Brief:
Please repeat the data below exactly, with the pictures removed.

Records provided:

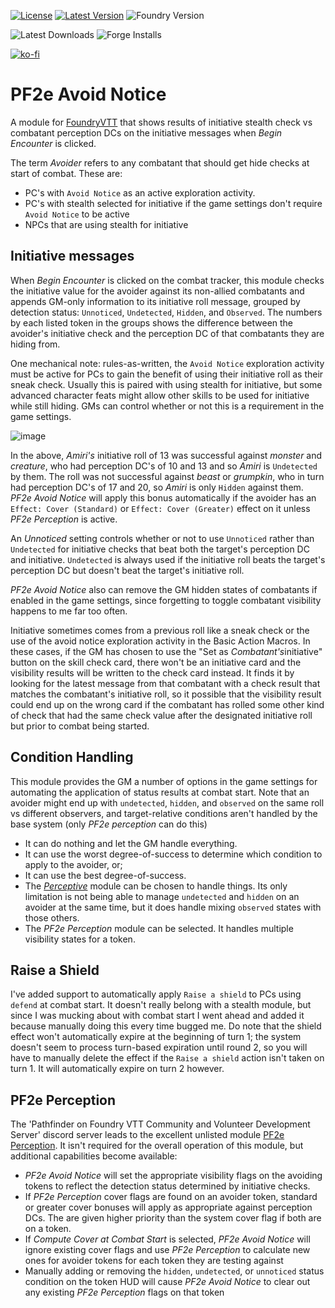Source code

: [![License](https://img.shields.io/github/license/eligarf/avoid-notice?label=License)](LICENSE)
[![Latest Version](https://img.shields.io/github/v/release/eligarf/avoid-notice?display_name=tag&sort=semver&label=Latest%20Version)](https://github.com/eligarf/avoid-notice/releases/latest)
![Foundry Version](https://img.shields.io/endpoint?url=https://foundryshields.com/version?url=https%3A%2F%2Fraw.github.com%2Feligarf%2Favoid-notice%2Frelease%2Fmodule.json)

![Latest Downloads](https://img.shields.io/github/downloads/eligarf/avoid-notice/latest/total?color=blue&label=latest%20downloads)
![Forge Installs](https://img.shields.io/badge/dynamic/json?label=Forge%20Installs&query=package.installs&suffix=%25&url=https%3A%2F%2Fforge-vtt.com%2Fapi%2Fbazaar%2Fpackage%2Fpf2e-avoid-notice&colorB=4aa94a)

[![ko-fi](https://ko-fi.com/img/githubbutton_sm.svg)](https://ko-fi.com/rule671908)

# PF2e Avoid Notice

A module for [FoundryVTT](https://foundryvtt.com) that shows results of initiative stealth check vs combatant perception DCs on the initiative messages when *Begin Encounter* is clicked.

The term *Avoider* refers to any combatant that should get hide checks at start of combat. These are:

* PC's with `Avoid Notice` as an active exploration activity.
* PC's with stealth selected for initiative if the game settings don't require `Avoid Notice` to be active
* NPCs that are using stealth for initiative

## Initiative messages

When *Begin Encounter* is clicked on the combat tracker, this module checks the initiative value for the avoider against its non-allied combatants and appends GM-only information to its initiative roll message, grouped by detection status: `Unnoticed`, `Undetected`, `Hidden`, and `Observed`. The numbers by each listed token in the groups shows the difference between the avoider's initiative check and the perception DC of that combatants they are hiding from.

One mechanical note: rules-as-written, the `Avoid Notice` exploration activity must be active for PCs to gain the benefit of using their initiative roll as their sneak check. Usually this is paired with using stealth for initiative, but some advanced character feats might allow other skills to be used for initiative while still hiding. GMs can control whether or not this is a requirement in the game settings.

![image](https://github.com/Eligarf/avoid-notice/assets/16523503/9d45f113-5078-4972-9110-3c924b0e3c4d)

In the above, *Amiri's* initiative roll of 13 was successful against *monster* and *creature*, who had perception DC's of 10 and 13 and so *Amiri* is `Undetected` by them. The roll was not successful against *beast* or *grumpkin*, who in turn had perception DC's of 17 and 20, so *Amiri* is only `Hidden` against them. *PF2e Avoid Notice* will apply this bonus automatically if the avoider has an `Effect: Cover (Standard)` or `Effect: Cover (Greater)` effect on it unless *PF2e Perception* is active.

An *Unnoticed* setting controls whether or not to use `Unnoticed` rather than `Undetected` for initiative checks that beat both the target's perception DC and initiative. `Undetected` is always used if the initiative roll beats the target's perception DC but doesn't beat the target's initiative roll.

*PF2e Avoid Notice* also can remove the GM hidden states of combatants if enabled in the game settings, since forgetting to toggle combatant visibility happens to me far too often.

Initiative sometimes comes from a previous roll like a sneak check or the use of the avoid notice exploration activity in the Basic Action Macros. In these cases, if the GM has chosen to use the "Set as *Combatant's*initiative" button on the skill check card, there won't be an initiative card and the visibility results will be written to the check card instead. It finds it by looking for the latest message from that combatant with a check result that matches the combatant's initiative roll, so it possible that the visibility result could end up on the wrong card if the combatant has rolled some other kind of check that had the same check value after the designated initiative roll but prior to combat being started.

## Condition Handling

This module provides the GM a number of options in the game settings for automating the application of status results at combat start. Note that an avoider might end up with `undetected`, `hidden`, and `observed` on the same roll vs different observers, and target-relative conditions aren't handled by the base system (only *PF2e perception* can do this)

* It can do nothing and let the GM handle everything.
* It can use the worst degree-of-success to determine which condition to apply to the avoider, or;
* It can use the best degree-of-success.
* The [*Perceptive*](https://foundryvtt.com/packages/perceptive) module can be chosen to handle things. Its only limitation is not being able to manage `undetected` and `hidden` on an avoider at the same time, but it does handle mixing `observed` states with those others.
* The *PF2e Perception* module can be selected. It handles multiple visibility states for a token.

## Raise a Shield

I've added support to automatically apply `Raise a shield` to PCs using `defend` at combat start. It doesn't really belong with a stealth module, but since I was mucking about with combat start I went ahead and added it because manually doing this every time bugged me. Do note that the shield effect won't automatically expire at the beginning of turn 1; the system doesn't seem to process turn-based expiration until round 2, so you will have to manually delete the effect if the `Raise a shield` action isn't taken on turn 1. It will automatically expire on turn 2 however.

## PF2e Perception

The 'Pathfinder on Foundry VTT Community and Volunteer Development Server' discord server leads to the excellent unlisted module [PF2e Perception](https://github.com/reonZ/pf2e-perception). It isn't required for the overall operation of this module, but additional capabilities become available:

* *PF2e Avoid Notice* will set the appropriate visibility flags on the avoiding tokens to reflect the detection status determined by initiative checks.
* If *PF2e Perception* cover flags are found on an avoider token, standard or greater cover bonuses will apply as appropriate against perception DCs. The are given higher priority than the system cover flag if both are on a token.
* If *Compute Cover at Combat Start* is selected, *PF2e Avoid Notice* will ignore existing cover flags and use *PF2e Perception* to calculate new ones for avoider tokens for each token they are testing against
* Manually adding or removing the `hidden`, `undetected`, or `unnoticed` status condition on the token HUD will cause *PF2e Avoid Notice* to clear out any existing *PF2e Perception* flags on that token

Solution to this task:
Source code

: [![License](https://img.shields.io/github/license/eligarf/avoid-notice?label=License)](LICENSE)
[![Latest Version](https://img.shields.io/github/v/release/eligarf/avoid-notice?display_name=tag&sort=semver&label=Latest%20Version)](https://github.com/eligarf/avoid-notice/releases/latest)
![Foundry Version](https://img.shields.io/endpoint?url=https://foundryshields.com/version?url=https%3A%2F%2Fraw.github.com%2Feligarf%2Favoid-notice%2Frelease%2Fmodule.json)

![Latest Downloads](https://img.shields.io/github/downloads/eligarf/avoid-notice/latest/total?color=blue&label=latest%20downloads)
![Forge Installs](https://img.shields.io/badge/dynamic/json?label=Forge%20Installs&query=package.installs&suffix=%25&url=https%3A%2F%2Fforge-vtt.com%2Fapi%2Fbazaar%2Fpackage%2Fpf2e-avoid-notice&colorB=4aa94a)

[![ko-fi](https://ko-fi.com/img/githubbutton_sm.svg)](https://ko-fi.com/rule671908)

# PF2e Avoid Notice

A module for [FoundryVTT](https://foundryvtt.com) that shows results of initiative stealth check vs combatant perception DCs on the initiative messages when *Begin Encounter* is clicked.

The term *Avoider* refers to any combatant that should get hide checks at start of combat. These are:

* PC's with `Avoid Notice` as an active exploration activity.
* PC's with stealth selected for initiative if the game settings don't require `Avoid Notice` to be active
* NPCs that are using stealth for initiative

## Initiative messages

When *Begin Encounter* is clicked on the combat tracker, this module checks the initiative value for the avoider against its non-allied combatants and appends GM-only information to its initiative roll message, grouped by detection status: `Unnoticed`, `Undetected`, `Hidden`, and `Observed`. The numbers by each listed token in the groups shows the difference between the avoider's initiative check and the perception DC of that combatants they are hiding from.

One mechanical note: rules-as-written, the `Avoid Notice` exploration activity must be active for PCs to gain the benefit of using their initiative roll as their sneak check. Usually this is paired with using stealth for initiative, but some advanced character feats might allow other skills to be used for initiative while still hiding. GMs can control whether or not this is a requirement in the game settings.

![image](https://github.com/Eligarf/avoid-notice/assets/16523503/9d45f113-5078-4972-9110-3c924b0e3c4d)

In the above, *Amiri's* initiative roll of 13 was successful against *monster* and *creature*, who had perception DC's of 10 and 13 and so *Amiri* is `Undetected` by them. The roll was not successful against *beast* or *grumpkin*, who in turn had perception DC's of 17 and 20, so *Amiri* is only `Hidden` against them. *PF2e Avoid Notice* will apply this bonus automatically if the avoider has an `Effect: Cover (Standard)` or `Effect: Cover (Greater)` effect on it unless *PF2e Perception* is active.

An *Unnoticed* setting controls whether or not to use `Unnoticed` rather than `Undetected` for initiative checks that beat both the target's perception DC and initiative. `Undetected` is always used if the initiative roll beats the target's perception DC but doesn't beat the target's initiative roll.

*PF2e Avoid Notice* also can remove the GM hidden states of combatants if enabled in the game settings, since forgetting to toggle combatant visibility happens to me far too often.

Initiative sometimes comes from a previous roll like a sneak check or the use of the avoid notice exploration activity in the Basic Action Macros. In these cases, if the GM has chosen to use the "Set as *Combatant's*initiative" button on the skill check card, there won't be an initiative card and the visibility results will be written to the check card instead. It finds it by looking for the latest message from that combatant with a check result that matches the combatant's initiative roll, so it possible that the visibility result could end up on the wrong card if the combatant has rolled some other kind of check that had the same check value after the designated initiative roll but prior to combat being started.

## Condition Handling

This module provides the GM a number of options in the game settings for automating the application of status results at combat start. Note that an avoider might end up with `undetected`, `hidden`, and `observed` on the same roll vs different observers, and target-relative conditions aren't handled by the base system (only *PF2e perception* can do this)

* It can do nothing and let the GM handle everything.
* It can use the worst degree-of-success to determine which condition to apply to the avoider, or;
* It can use the best degree-of-success.
* The [*Perceptive*](https://foundryvtt.com/packages/perceptive) module can be chosen to handle things. Its only limitation is not being able to manage `undetected` and `hidden` on an avoider at the same time, but it does handle mixing `observed` states with those others.
* The *PF2e Perception* module can be selected. It handles multiple visibility states for a token.

## Raise a Shield

I've added support to automatically apply `Raise a shield` to PCs using `defend` at combat start. It doesn't really belong with a stealth module, but since I was mucking about with combat start I went ahead and added it because manually doing this every time bugged me. Do note that the shield effect won't automatically expire at the beginning of turn 1; the system doesn't seem to process turn-based expiration until round 2, so you will have to manually delete the effect if the `Raise a shield` action isn't taken on turn 1. It will automatically expire on turn 2 however.

## PF2e Perception

The 'Pathfinder on Foundry VTT Community and Volunteer Development Server' discord server leads to the excellent unlisted module [PF2e Perception](https://github.com/reonZ/pf2e-perception). It isn't required for the overall operation of this module, but additional capabilities become available:

* *PF2e Avoid Notice* will set the appropriate visibility flags on the avoiding tokens to reflect the detection status determined by initiative checks.
* If *PF2e Perception* cover flags are found on an avoider token, standard or greater cover bonuses will apply as appropriate against perception DCs. The are given higher priority than the system cover flag if both are on a token.
* If *Compute Cover at Combat Start* is selected, *PF2e Avoid Notice* will ignore existing cover flags and use *PF2e Perception* to calculate new ones for avoider tokens for each token they are testing against
* Manually adding or removing the `hidden`, `undetected`, or `unnoticed` status condition on the token HUD will cause *PF2e Avoid Notice* to clear out any existing *PF2e Perception* flags on that token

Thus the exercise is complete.